ADVANCED SELF-CONDITIONED GAN FOR HISTOLOGY IMAGE SYNTHESIS AND DATA AUGMENTATION
DOI:
https://doi.org/10.31891/2219-9365-2025-83-15Keywords:
generative models, GAN, medical imaging, self-conditioning, histology, synthetic imagesAbstract
The article explores modern methods and innovative approaches aimed at advancing medical image generation through the application of deep generative models, with particular emphasis on state-of-the-art Generative Adversarial Network (GAN) architectures enhanced by self-conditioning mechanisms in scenarios of limited data availability. A central research objective is the synthesis of histological images that combine high visual fidelity, strong realism, and adequate variability, thereby making them suitable for both clinical practice and scientific research applications. By generating artificial yet realistic images, the proposed methodology contributes to overcoming one of the most pressing barriers in medical imaging research—namely, the scarcity of sufficiently large and diverse annotated datasets.
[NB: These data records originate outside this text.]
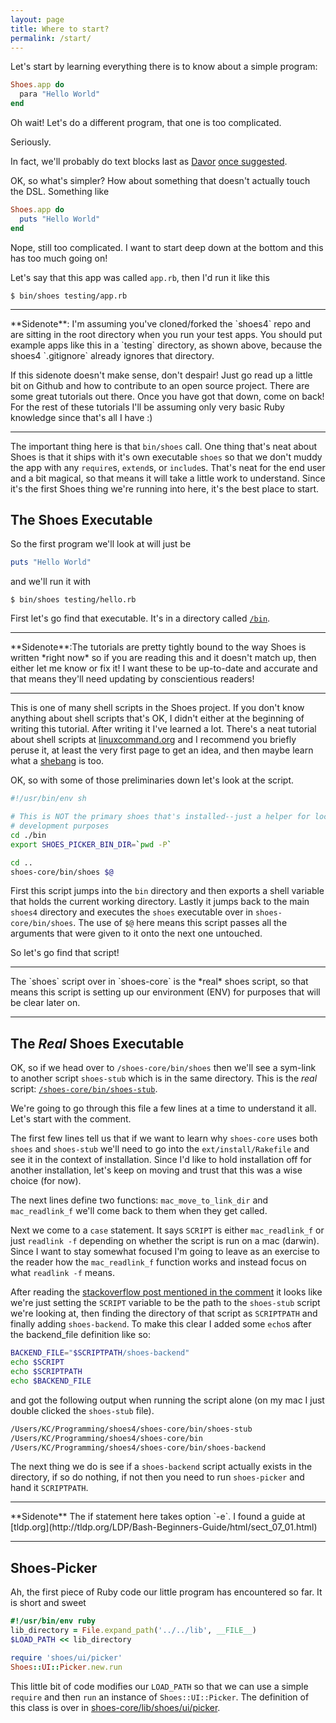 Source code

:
 ```yaml
---
layout: page
title: Where to start?
permalink: /start/
---
```


Let's start by learning everything there is to know about a simple program:

```ruby
Shoes.app do
  para "Hello World"
end
```

Oh wait! Let's do a different program, that one is too complicated.

Seriously.

In fact, we'll probably do text blocks last as [Davor](https://github.com/davorb) [once suggested](http://blog.davor.se/blog/2012/07/16/contributing-to-shoes4/).

OK, so what's simpler? How about something that doesn't actually touch the DSL. Something like

```ruby
Shoes.app do
  puts "Hello World"
end
```

Nope, still too complicated. I want to start deep down at the bottom and this has too much going on!


Let's say that this app was called `app.rb`, then I'd run it like this

    $ bin/shoes testing/app.rb

<hr>
**Sidenote**: I'm assuming you've cloned/forked the `shoes4` repo and are sitting in the root directory when you run your test apps. You should put example apps like this in a `testing` directory, as shown above, because the shoes4 `.gitignore` already ignores that directory.

If this sidenote doesn't make sense, don't despair! Just go read up a little bit on Github and how to contribute to an open source project. There are some great tutorials out there. Once you have got that down, come on back! For the rest of these tutorials I'll be assuming only very basic Ruby knowledge since that's all I have :)
<hr>

The important thing here is that `bin/shoes` call. One thing that's neat about Shoes is that it ships with it's own executable `shoes` so that we don't muddy the app with any `require`s, `extend`s, or `include`s. That's neat for the end user and a bit magical, so that means it will take a little work to understand. Since it's the first Shoes thing we're running into here, it's the best place to start.

## The Shoes Executable

So the first program we'll look at will just be

```ruby
puts "Hello World"
```

and we'll run it with

    $ bin/shoes testing/hello.rb

First let's go find that executable. It's in a directory called [`/bin`](https://github.com/shoes/shoes4/blob/master/bin/shoes).

<hr>
**Sidenote**:The tutorials are pretty tightly bound to the way Shoes is written *right now* so if you are reading this and it doesn't match up, then either let me know or fix it! I want these to be up-to-date and accurate and that means they'll need updating by conscientious readers!
<hr>

This is one of many shell scripts in the Shoes project. If you don't know anything about shell scripts that's OK, I didn't either at the beginning of writing this tutorial. After writing it I've learned a lot. There's a neat tutorial about shell scripts at [linuxcommand.org](http://linuxcommand.org/writing_shell_scripts.php) and I recommend you briefly peruse it, at least the very first page to get an idea, and then maybe learn what a [shebang](https://en.wikipedia.org/wiki/Shebang_(Unix)) is too.

OK, so with some of those preliminaries down let's look at the script.

```sh
#!/usr/bin/env sh

# This is NOT the primary shoes that's installed--just a helper for local
# development purposes
cd ./bin
export SHOES_PICKER_BIN_DIR=`pwd -P`

cd ..
shoes-core/bin/shoes $@
```

First this script jumps into the `bin` directory and then exports a shell variable that holds the current working directory. Lastly it jumps back to the main `shoes4` directory and executes the `shoes` executable over in `shoes-core/bin/shoes`. The use of `$@` here means this script passes all the arguments that were given to it onto the next one untouched.

So let's go find that script!

<hr>
The `shoes` script over in `shoes-core` is the *real* shoes script, so that means this script is setting up our environment (ENV) for purposes that will be clear later on.
<hr>

## The *Real* Shoes Executable

OK, so if we head over to `/shoes-core/bin/shoes` then we'll see a sym-link to another script `shoes-stub` which is in the same directory. This is the *real* script: [`/shoes-core/bin/shoes-stub`](https://github.com/shoes/shoes4/blob/master/shoes-core/bin/shoes-stub).

We're going to go through this file a few lines at a time to understand it all. Let's start with the comment.

The first few lines tell us that if we want to learn why `shoes-core` uses both `shoes` and `shoes-stub` we'll need to go into the `ext/install/Rakefile` and see it in the context of installation. Since I'd like to hold installation off for another installation, let's keep on moving and trust that this was a wise choice (for now).

The next lines define two functions: `mac_move_to_link_dir` and `mac_readlink_f` we'll come back to them when they get called.

Next we come to a `case` statement. It says `SCRIPT` is either `mac_readlink_f` or just `readlink -f` depending on whether the script is run on a mac (darwin). Since I want to stay somewhat focused I'm going to leave as an exercise to the reader how the `mac_readlink_f` function works and instead focus on what `readlink -f` means.

After reading the [stackoverflow post mentioned in the comment](http://stackoverflow.com/questions/242538/unix-shell-script-find-out-which-directory-the-script-file-resides/1638397#1638397) it looks like we're just setting the `SCRIPT` variable to be the path to the `shoes-stub` script we're looking at, then finding the directory of that script as `SCRIPTPATH` and finally adding `shoes-backend`. To make this clear I added some `echo`s after the backend_file definition like so:
```sh
BACKEND_FILE="$SCRIPTPATH/shoes-backend"
echo $SCRIPT
echo $SCRIPTPATH
echo $BACKEND_FILE
```

and got the following output when running the script alone (on my mac I just double clicked the `shoes-stub` file).

```sh
/Users/KC/Programming/shoes4/shoes-core/bin/shoes-stub
/Users/KC/Programming/shoes4/shoes-core/bin
/Users/KC/Programming/shoes4/shoes-core/bin/shoes-backend
```


The next thing we do is see if a `shoes-backend` script actually exists in the directory, if so do nothing, if not then you need to run `shoes-picker` and hand it `SCRIPTPATH`.
<hr>
**Sidenote** The if statement here takes option `-e`. I found a guide at [tldp.org](http://tldp.org/LDP/Bash-Beginners-Guide/html/sect_07_01.html)
<hr>

## Shoes-Picker

Ah, the first piece of Ruby code our little program has encountered so far. It is short and sweet

```ruby
#!/usr/bin/env ruby
lib_directory = File.expand_path('../../lib', __FILE__)
$LOAD_PATH << lib_directory

require 'shoes/ui/picker'
Shoes::UI::Picker.new.run
```

This little bit of code modifies our `LOAD_PATH` so that we can use a simple `require` and then `run` an instance of `Shoes::UI::Picker`. The definition of this class is over in [shoes-core/lib/shoes/ui/picker](https://github.com/shoes/shoes4/blob/master/shoes-core/lib/shoes/ui/picker.rb).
The paper provides an in-depth analysis of the main challenges inherent in medical image synthesis. These include the constraints imposed by limited and heterogeneous training datasets, the difficulty of ensuring anatomical and structural consistency in generated outputs, and the problem of maintaining stability during adversarial training. To evaluate the proposed solution, experiments were conducted using the PathMNIST dataset, a benchmark collection of histopathological image sections widely applied in computational pathology.
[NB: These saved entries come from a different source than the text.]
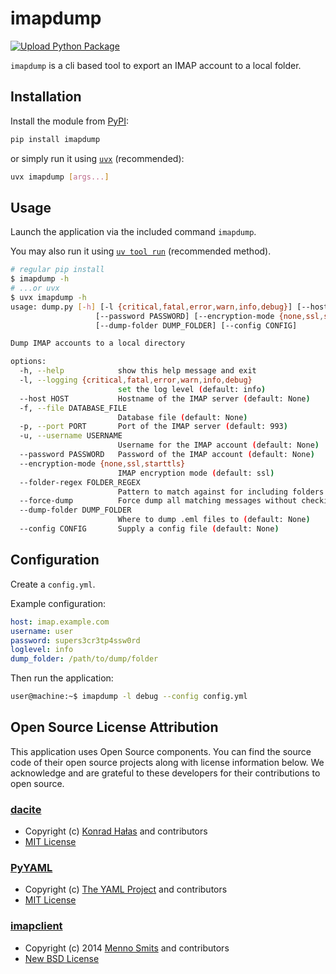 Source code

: # imapdump
[![Upload Python Package](https://github.com/das-kaesebrot/imapdump/actions/workflows/python-publish.yml/badge.svg)](https://github.com/das-kaesebrot/imapdump/actions/workflows/python-publish.yml)

`imapdump` is a cli based tool to export an IMAP account to a local folder.

## Installation

Install the module from [PyPI](https://pypi.org/project/imapdump/):
```bash
pip install imapdump
```

or simply run it using [`uvx`](https://docs.astral.sh/uv/guides/tools/) (recommended):
```bash
uvx imapdump [args...]
```

## Usage
Launch the application via the included command `imapdump`.

You may also run it using [`uv tool run`](https://docs.astral.sh/uv/guides/tools/) (recommended method).

```bash
# regular pip install
$ imapdump -h
# ...or uvx
$ uvx imapdump -h
usage: dump.py [-h] [-l {critical,fatal,error,warn,info,debug}] [--host HOST] [-f DATABASE_FILE] [-p PORT] [-u USERNAME]
                   [--password PASSWORD] [--encryption-mode {none,ssl,starttls}] [--folder-regex FOLDER_REGEX] [--force-dump]
                   [--dump-folder DUMP_FOLDER] [--config CONFIG]

Dump IMAP accounts to a local directory

options:
  -h, --help            show this help message and exit
  -l, --logging {critical,fatal,error,warn,info,debug}
                        set the log level (default: info)
  --host HOST           Hostname of the IMAP server (default: None)
  -f, --file DATABASE_FILE
                        Database file (default: None)
  -p, --port PORT       Port of the IMAP server (default: 993)
  -u, --username USERNAME
                        Username for the IMAP account (default: None)
  --password PASSWORD   Password of the IMAP account (default: None)
  --encryption-mode {none,ssl,starttls}
                        IMAP encryption mode (default: ssl)
  --folder-regex FOLDER_REGEX
                        Pattern to match against for including folders (default: ^.*$)
  --force-dump          Force dump all matching messages without checking against existing database (default: False)
  --dump-folder DUMP_FOLDER
                        Where to dump .eml files to (default: None)
  --config CONFIG       Supply a config file (default: None)
```

## Configuration
Create a `config.yml`.

Example configuration:
```yaml
host: imap.example.com
username: user
password: supers3cr3tp4ssw0rd
loglevel: info
dump_folder: /path/to/dump/folder
```

Then run the application:
```bash
user@machine:~$ imapdump -l debug --config config.yml
```

## Open Source License Attribution

This application uses Open Source components. You can find the source code of their open source projects along with license information below. We acknowledge and are grateful to these developers for their contributions to open source.
### [dacite](https://github.com/konradhalas/dacite)
- Copyright (c) [Konrad Hałas](https://github.com/konradhalas) and contributors
- [MIT License](https://github.com/konradhalas/dacite/blob/master/LICENSE)

### [PyYAML](https://pyyaml.org/)
- Copyright (c) [The YAML Project](https://github.com/yaml) and contributors
- [MIT License](https://github.com/yaml/pyyaml/blob/main/LICENSE)

### [imapclient](https://github.com/mjs/imapclient/)
- Copyright (c) 2014 [Menno Smits](https://github.com/mjs) and contributors
- [New BSD License](https://github.com/mjs/imapclient/blob/master/COPYING)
The experimental results clearly demonstrate the benefits of incorporating self-conditioning within GAN frameworks. Specifically, self-conditioning was shown to stabilize the adversarial training process, significantly mitigate the risk of mode collapse, and improve the overall perceptual quality of generated samples. Furthermore, improvements were confirmed quantitatively through objective image quality metrics as well as classifier performance when trained on augmented data. These findings underscore the potential of the proposed approach for practical applications in data augmentation, robust evaluation of diagnostic algorithms, and the development of decision-support systems in digital pathology.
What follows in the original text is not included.